Economic analyst Uzair Younus agrees that the basic factor for Pakistan remains the factor of the country’s overall environment.

“At a time when domestic corporations are reluctant to invest in the economy, foreign capital will be even more conservative. For Pakistan to attract capital flows, it wishes to embark on comprehensive reforms and provide a credible roadmap that excites domestic and foreign investors. So far, this seems to be the case under Sharif’s government,” the Washington-based analyst told Al Jazeera.

The challenge for Sharif stems from political instability in the country after the election, marred by allegations of manipulation and fraud.

The escalation of attacks on law enforcement officials over the past 18 months has added another point of challenge to the country’s overstretched military, which will have to protect its eastern border with rival India and its western border with Afghanistan.

But KTrade Securities’ Khwaja, meanwhile, painted a more cautiously positive picture.

The London-based investor said Pakistan’s top three lenders were obviously competing together for a broader investment plan in the country.

“Pakistan presents itself as a country where Saudi software is installed on Chinese hardware, and now the links are clearer,” he said.

However, Karachi-based economist Khurram Husain points out that the three countries Sharif visits are also Pakistan’s largest bilateral creditors.

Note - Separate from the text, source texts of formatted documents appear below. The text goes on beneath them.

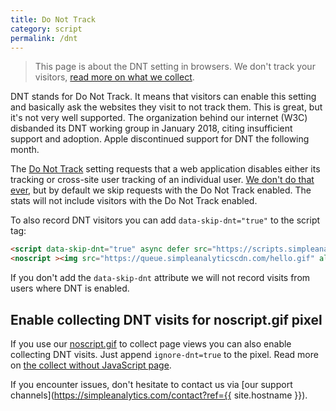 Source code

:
 ```yaml
---
title: Do Not Track
category: script
permalink: /dnt
---
```


> This page is about the DNT setting in browsers. We don't track your visitors, [read more on what we collect](/what-we-collect).

DNT stands for Do Not Track. It means that visitors can enable this setting and basically ask the websites they visit to not track them. This is great, but it's not very well supported. The organization behind our internet (W3C) disbanded its DNT working group in January 2018, citing insufficient support and adoption. Apple discontinued support for DNT the following month.

The [Do Not Track](https://en.wikipedia.org/wiki/Do_Not_Track) setting requests that a web application disables either its tracking or cross-site user tracking of an individual user. [We don't do that ever](/no-tracking), but by default we skip requests with the Do Not Track enabled. The stats will not include visitors with the Do Not Track enabled.

To also record DNT visitors you can add `data-skip-dnt="true"` to the script tag:

<!-- prettier-ignore -->
```html
<script data-skip-dnt="true" async defer src="https://scripts.simpleanalyticscdn.com/latest.js"></script>
<noscript ><img src="https://queue.simpleanalyticscdn.com/hello.gif" alt="" referrerpolicy="no-referrer-when-downgrade" /></noscript>
```

If you don't add the `data-skip-dnt` attribute we will not record visits from users where DNT is enabled.

## Enable collecting DNT visits for noscript.gif pixel

If you use our [noscript.gif](/without-javascript) to collect page views you can also enable collecting DNT visits. Just append `ignore-dnt=true` to the pixel. Read more on [the collect without JavaScript page](/without-javascript).

If you encounter issues, don't hesitate to contact us via [our support channels](https://simpleanalytics.com/contact?ref={{ site.hostname }}).
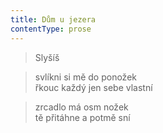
 ```yaml
---
title: Dům u jezera
contentType: prose
---
```


<section>

> Slyšíš

</section>

<section>

> svlíkni si mě do ponožek  
> řkouc každý jen sebe vlastní

</section>

<section>

> zrcadlo má osm nožek  
> tě přitáhne a potmě sní

</section>
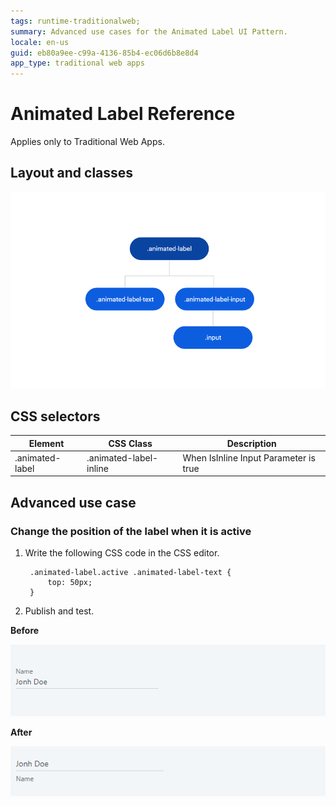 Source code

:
 ```yaml
---
tags: runtime-traditionalweb;
summary: Advanced use cases for the Animated Label UI Pattern.
locale: en-us
guid: eb80a9ee-c99a-4136-85b4-ec06d6b8e8d4
app_type: traditional web apps
---
```


# Animated Label Reference

<div class="info" markdown="1">

Applies only to Traditional Web Apps.

</div>

## Layout and classes
  
![](<images/animatedlabel-4-diag.png>)

## CSS selectors

| **Element** |  **CSS Class** |  **Description**  |
| ---|---|---
| .animated-label | .animated-label-inline |  When IsInline Input Parameter is true |

## Advanced use case

### Change the position of the label when it is active

1. Write the following CSS code in the CSS editor.

        .animated-label.active .animated-label-text {
            top: 50px;
        }

1. Publish and test.

**Before** 

![](<images/animatedlabel-5-ss.png>)

**After** 

![](<images/animatedlabel-6-ss.png>)
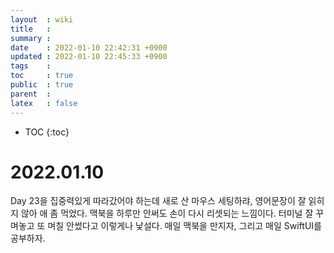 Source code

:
 ```yaml
---
layout  : wiki
title   : 
summary : 
date    : 2022-01-10 22:42:31 +0900
updated : 2022-01-10 22:45:33 +0900
tags    : 
toc     : true
public  : true
parent  : 
latex   : false
---
```

* TOC
{:toc}

# 2022.01.10
Day 23을 집중력있게 따라갔어야 하는데 새로 산 마우스 세팅하랴, 영어문장이 잘 읽히지 않아 애 좀 먹었다. 맥북을 하루만 안써도 손이 다시 리셋되는 느낌이다. 터미널 잘 꾸며놓고 또 며칠 안썼다고 이렇게나 낯설다. 매일 맥북을 만지자, 그리고 매일 SwiftUI를 공부하자.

“Pakistan is perceived by all foreign investors as a high-risk country, which is why the state is looking for a way to make big deals between governments. The challenge is that they want monetary money right now, and those deals, even if they go through, would probably not bring in much money,” Husain told Al Jazeera.

The analyst added that the way out of Pakistan’s existing economic difficulties lies in internal reforms and not in external support.

“In reality, Pakistan deserves to try to manage its external debt profile instead of seeking more money from its bilateral creditors,” he added.

However, Riyadh-based Karim said the foreign visits have evolved into a political facet in which Pakistani governments use optics as “signs of foreign confidence and support,” but that some attention must be paid to domestic investors to revive the economy.

“In fact, FDI remains a vital detail of economic expansion and growth; However, the government could simply, by helping local investors and businesses, expand a roadmap that could then be presented to foreign investors,” he said.